## Task statement
What is the count of lines in the listing below that hold the string "последовательность"? Reply with that number alone.

## Supplied material
..............................

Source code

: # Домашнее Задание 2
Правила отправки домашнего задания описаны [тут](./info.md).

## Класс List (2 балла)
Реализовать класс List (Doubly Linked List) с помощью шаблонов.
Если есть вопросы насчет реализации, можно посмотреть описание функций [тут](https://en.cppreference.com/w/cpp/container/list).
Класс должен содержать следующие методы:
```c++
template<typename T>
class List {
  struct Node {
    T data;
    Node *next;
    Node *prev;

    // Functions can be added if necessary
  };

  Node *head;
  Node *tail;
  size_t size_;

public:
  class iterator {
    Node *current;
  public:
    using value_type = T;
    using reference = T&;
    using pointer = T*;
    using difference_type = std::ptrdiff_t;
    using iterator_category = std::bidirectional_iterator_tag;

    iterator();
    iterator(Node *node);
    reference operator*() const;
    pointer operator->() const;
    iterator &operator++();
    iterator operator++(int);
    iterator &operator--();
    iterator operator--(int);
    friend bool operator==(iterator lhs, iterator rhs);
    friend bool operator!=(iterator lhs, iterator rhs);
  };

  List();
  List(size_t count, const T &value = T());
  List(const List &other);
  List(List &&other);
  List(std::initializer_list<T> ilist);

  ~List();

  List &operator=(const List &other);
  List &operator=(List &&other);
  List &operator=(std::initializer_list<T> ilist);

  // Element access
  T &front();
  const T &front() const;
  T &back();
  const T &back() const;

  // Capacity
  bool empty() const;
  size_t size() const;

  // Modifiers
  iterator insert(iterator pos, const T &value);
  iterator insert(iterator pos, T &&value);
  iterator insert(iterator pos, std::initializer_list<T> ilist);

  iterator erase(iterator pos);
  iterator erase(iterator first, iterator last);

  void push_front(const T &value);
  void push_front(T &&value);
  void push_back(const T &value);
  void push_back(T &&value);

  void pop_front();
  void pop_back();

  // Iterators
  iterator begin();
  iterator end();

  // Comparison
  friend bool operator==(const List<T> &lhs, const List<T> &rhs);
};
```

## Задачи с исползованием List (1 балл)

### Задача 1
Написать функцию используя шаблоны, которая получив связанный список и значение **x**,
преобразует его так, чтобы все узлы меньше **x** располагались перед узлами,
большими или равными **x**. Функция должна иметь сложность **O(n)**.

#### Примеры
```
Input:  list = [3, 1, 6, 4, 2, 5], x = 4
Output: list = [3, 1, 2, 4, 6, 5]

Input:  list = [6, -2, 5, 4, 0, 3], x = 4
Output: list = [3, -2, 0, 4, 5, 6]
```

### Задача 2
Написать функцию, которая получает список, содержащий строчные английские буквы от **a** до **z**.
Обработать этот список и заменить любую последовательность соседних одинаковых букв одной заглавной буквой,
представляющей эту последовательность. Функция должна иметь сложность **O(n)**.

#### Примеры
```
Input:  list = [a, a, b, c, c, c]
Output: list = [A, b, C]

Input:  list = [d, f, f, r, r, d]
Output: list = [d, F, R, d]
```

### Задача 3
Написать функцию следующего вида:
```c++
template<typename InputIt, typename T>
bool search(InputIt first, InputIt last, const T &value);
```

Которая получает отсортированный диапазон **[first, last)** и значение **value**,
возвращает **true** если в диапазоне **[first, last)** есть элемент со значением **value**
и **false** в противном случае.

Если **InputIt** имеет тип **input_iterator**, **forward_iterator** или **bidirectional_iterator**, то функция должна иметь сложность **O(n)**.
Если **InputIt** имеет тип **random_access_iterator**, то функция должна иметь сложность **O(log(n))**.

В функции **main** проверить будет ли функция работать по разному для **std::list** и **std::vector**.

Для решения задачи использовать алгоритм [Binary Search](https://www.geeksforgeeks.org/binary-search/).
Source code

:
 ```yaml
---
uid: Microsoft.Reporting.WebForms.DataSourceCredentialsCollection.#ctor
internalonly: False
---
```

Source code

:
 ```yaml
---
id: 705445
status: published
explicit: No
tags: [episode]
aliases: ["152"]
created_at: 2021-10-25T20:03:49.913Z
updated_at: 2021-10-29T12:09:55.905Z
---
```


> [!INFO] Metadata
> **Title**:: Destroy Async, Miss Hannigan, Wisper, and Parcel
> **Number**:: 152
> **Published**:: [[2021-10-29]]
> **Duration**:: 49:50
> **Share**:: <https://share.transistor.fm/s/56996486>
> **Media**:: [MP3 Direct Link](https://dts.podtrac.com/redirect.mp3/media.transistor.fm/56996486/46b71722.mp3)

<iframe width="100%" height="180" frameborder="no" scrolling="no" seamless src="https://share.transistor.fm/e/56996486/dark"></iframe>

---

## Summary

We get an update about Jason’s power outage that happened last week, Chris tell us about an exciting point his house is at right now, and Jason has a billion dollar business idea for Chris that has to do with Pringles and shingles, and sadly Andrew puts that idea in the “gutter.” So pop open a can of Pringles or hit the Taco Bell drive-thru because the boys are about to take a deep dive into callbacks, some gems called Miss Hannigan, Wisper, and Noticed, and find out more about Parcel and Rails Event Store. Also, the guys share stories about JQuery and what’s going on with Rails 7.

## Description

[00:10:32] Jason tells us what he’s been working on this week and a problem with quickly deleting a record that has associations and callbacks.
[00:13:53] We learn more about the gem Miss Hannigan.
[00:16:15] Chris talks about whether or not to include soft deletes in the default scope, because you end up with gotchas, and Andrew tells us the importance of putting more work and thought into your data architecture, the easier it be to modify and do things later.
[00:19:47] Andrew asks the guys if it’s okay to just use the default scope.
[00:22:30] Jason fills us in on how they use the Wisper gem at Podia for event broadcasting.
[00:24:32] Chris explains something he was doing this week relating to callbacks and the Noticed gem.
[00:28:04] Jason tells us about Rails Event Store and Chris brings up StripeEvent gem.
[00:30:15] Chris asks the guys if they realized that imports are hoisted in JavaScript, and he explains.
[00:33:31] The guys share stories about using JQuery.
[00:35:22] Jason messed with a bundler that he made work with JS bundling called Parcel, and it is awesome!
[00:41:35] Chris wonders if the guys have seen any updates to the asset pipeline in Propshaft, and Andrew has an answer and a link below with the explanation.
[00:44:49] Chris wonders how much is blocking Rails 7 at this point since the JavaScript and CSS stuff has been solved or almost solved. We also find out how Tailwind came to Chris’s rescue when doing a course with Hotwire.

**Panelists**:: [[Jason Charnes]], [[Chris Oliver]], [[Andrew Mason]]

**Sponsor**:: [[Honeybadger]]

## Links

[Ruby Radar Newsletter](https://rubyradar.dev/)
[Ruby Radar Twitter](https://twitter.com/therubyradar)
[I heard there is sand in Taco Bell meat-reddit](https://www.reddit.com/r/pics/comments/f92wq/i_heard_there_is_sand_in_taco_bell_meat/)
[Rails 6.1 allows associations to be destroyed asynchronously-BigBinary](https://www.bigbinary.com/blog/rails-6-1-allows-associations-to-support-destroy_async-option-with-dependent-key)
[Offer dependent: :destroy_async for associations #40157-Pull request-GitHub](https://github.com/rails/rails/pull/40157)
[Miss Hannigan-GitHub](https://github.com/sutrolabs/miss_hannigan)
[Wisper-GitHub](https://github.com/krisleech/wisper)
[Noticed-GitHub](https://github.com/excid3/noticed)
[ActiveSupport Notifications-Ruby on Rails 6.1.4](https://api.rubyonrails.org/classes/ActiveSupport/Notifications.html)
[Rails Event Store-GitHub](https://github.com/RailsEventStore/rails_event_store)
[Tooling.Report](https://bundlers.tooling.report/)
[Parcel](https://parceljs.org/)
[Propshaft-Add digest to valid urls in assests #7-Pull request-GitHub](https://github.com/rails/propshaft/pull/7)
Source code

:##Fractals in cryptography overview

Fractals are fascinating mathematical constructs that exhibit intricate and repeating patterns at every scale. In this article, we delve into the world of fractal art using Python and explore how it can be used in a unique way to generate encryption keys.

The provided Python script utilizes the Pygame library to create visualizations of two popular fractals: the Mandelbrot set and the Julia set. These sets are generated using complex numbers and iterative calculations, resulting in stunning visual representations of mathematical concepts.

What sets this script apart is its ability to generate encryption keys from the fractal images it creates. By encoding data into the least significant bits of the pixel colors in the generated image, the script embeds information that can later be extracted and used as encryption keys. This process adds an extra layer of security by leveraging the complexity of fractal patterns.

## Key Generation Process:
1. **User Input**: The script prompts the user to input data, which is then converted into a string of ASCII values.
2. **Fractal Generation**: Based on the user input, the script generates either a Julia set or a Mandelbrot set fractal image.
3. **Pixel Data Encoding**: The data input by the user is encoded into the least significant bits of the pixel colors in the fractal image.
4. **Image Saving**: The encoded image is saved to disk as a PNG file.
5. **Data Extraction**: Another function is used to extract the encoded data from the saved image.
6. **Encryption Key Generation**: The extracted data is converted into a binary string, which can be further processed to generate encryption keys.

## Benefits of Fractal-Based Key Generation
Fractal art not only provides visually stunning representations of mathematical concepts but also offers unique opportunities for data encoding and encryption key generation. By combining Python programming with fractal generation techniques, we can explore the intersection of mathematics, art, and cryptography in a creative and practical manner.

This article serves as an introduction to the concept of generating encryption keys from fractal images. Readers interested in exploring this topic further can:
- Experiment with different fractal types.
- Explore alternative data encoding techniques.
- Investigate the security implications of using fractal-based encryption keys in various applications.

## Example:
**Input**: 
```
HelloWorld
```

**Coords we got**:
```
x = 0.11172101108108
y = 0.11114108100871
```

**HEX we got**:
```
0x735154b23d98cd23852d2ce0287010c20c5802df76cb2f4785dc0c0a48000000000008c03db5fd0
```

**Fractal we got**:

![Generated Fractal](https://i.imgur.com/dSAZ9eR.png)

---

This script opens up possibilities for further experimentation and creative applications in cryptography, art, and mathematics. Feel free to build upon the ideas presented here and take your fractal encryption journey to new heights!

..............................

## Reply to the task
2